Lara is terrible at texting.
Her response time is fine — better than mine, anyway — but for someone who is one of the most gregarious, kind, funny and physically demonstrative human beings that I know, she texts like angry mom.
A recent, paraphrased sampling between us:
Me: Omg hi!!!
Me: Do you know where dinner is tonight?
Me: Because I know that she told us but I can’t remember the address or the time.
Me: Oh crap we should bring something huh. Wine?
Me: Do you think you’ll go right after work?
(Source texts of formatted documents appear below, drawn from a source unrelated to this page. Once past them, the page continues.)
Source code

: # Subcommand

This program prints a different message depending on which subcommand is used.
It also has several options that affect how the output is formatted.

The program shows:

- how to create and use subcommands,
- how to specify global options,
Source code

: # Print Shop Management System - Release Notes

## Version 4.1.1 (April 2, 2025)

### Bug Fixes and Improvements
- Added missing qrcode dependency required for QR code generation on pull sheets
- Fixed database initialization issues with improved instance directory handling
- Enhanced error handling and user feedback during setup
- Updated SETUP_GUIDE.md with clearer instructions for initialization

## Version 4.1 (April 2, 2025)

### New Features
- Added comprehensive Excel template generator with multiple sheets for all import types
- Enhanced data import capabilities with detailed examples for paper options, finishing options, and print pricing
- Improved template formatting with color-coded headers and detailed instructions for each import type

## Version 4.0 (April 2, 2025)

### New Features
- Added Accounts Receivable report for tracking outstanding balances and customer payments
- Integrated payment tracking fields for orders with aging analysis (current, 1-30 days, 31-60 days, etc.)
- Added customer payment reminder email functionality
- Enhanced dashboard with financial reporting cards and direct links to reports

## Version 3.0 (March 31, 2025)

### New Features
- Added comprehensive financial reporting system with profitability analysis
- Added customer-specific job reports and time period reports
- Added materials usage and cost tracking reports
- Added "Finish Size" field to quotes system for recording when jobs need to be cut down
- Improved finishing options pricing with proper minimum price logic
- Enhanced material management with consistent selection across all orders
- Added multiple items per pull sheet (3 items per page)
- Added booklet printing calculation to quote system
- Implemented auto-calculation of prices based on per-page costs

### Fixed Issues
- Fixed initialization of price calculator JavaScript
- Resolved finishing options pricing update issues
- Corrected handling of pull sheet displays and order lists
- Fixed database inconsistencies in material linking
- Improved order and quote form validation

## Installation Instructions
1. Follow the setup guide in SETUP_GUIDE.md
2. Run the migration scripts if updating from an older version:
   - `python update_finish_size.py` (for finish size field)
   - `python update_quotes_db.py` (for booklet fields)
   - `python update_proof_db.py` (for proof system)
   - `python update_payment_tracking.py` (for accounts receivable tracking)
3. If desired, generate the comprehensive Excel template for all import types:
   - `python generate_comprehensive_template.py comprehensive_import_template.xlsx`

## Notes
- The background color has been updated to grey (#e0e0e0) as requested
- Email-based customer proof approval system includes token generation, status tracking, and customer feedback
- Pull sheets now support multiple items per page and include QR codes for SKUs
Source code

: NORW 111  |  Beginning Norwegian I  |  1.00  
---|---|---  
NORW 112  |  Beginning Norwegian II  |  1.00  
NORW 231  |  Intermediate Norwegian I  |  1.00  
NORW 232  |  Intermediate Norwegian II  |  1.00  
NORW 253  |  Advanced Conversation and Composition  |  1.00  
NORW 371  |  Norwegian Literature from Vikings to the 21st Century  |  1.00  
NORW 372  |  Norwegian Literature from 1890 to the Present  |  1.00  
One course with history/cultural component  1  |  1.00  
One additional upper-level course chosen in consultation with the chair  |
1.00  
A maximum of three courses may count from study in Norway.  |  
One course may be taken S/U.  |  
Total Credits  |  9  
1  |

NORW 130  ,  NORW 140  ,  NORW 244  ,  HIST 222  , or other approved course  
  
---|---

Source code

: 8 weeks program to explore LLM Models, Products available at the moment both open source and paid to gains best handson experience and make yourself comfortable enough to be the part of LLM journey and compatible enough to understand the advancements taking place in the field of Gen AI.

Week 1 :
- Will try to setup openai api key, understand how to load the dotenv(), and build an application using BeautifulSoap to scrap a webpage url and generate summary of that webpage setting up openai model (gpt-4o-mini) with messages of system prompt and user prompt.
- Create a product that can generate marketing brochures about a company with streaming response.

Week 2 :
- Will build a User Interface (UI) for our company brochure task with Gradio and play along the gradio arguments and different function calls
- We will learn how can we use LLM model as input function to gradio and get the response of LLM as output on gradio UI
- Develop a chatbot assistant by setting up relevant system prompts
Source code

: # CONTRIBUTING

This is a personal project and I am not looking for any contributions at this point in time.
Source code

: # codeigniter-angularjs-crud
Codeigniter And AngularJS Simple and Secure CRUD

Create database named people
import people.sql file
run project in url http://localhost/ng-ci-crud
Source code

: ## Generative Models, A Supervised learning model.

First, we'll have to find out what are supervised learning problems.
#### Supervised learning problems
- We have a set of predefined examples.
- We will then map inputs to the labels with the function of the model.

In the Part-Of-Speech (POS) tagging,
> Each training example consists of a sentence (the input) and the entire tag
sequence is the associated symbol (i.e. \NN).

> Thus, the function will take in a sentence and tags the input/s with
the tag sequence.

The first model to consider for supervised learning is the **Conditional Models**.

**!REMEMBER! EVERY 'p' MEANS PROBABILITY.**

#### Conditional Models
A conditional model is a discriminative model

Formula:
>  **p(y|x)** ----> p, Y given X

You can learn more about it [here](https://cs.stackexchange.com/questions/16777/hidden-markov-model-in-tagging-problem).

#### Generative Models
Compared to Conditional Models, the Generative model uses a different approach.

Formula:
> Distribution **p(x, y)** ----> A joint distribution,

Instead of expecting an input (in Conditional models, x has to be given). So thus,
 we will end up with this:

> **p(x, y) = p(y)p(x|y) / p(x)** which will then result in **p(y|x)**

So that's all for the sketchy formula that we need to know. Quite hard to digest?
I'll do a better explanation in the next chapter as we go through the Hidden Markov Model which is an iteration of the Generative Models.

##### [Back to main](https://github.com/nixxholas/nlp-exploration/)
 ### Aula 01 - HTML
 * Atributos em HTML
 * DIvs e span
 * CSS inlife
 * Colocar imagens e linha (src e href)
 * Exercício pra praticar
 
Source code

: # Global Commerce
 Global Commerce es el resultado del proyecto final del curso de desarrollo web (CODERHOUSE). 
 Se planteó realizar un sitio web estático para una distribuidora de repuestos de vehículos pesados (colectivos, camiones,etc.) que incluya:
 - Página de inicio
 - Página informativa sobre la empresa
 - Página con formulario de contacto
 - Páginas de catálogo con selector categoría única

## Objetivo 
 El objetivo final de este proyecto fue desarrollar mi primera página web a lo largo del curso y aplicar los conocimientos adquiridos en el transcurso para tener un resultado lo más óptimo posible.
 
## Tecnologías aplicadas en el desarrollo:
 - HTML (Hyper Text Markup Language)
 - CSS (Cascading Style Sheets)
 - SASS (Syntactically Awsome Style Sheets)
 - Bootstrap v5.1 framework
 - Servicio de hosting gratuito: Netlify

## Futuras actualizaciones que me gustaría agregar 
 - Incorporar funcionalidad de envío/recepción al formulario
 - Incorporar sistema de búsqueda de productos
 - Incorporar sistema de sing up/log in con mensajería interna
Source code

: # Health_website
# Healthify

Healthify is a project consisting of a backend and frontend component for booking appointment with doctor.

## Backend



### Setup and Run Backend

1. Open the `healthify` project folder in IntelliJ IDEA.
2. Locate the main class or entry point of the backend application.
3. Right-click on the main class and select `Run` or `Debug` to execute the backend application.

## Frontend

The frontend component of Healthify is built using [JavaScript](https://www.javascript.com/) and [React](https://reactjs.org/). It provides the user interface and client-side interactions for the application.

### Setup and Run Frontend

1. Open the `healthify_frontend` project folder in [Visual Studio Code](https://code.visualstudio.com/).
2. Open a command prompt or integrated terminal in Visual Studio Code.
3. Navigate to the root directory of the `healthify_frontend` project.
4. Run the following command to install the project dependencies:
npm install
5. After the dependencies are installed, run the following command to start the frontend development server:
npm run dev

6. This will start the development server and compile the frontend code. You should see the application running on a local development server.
Lara: Yes. [*texts address*]
End of convo.
This idea of split personality texting disorder (for the sake of brevity let’s call it SPTD) was originally brought up by my friend Heather, positioned as a common thread between a few different guys she’s dated. There’s one who sounds like the male equivalent of Lara: bold in person, icy on text. Then there’s another who’s just the opposite — boy can swap playful banter via balloon bubbles for hours; in person he speaks the vocal equivalent of “K.”
I once dated a guy for a very short period of time who texted, quite honestly, like he was insane. If I hadn’t met him in person first and we’d been introduced in a digital space, I probably would have blocked him immediately for emoji abuse, excessive punctuation, dramatic capitalization and superfluous LOLing.
Speaking of LOLs — never judge a texter by his or her laugh.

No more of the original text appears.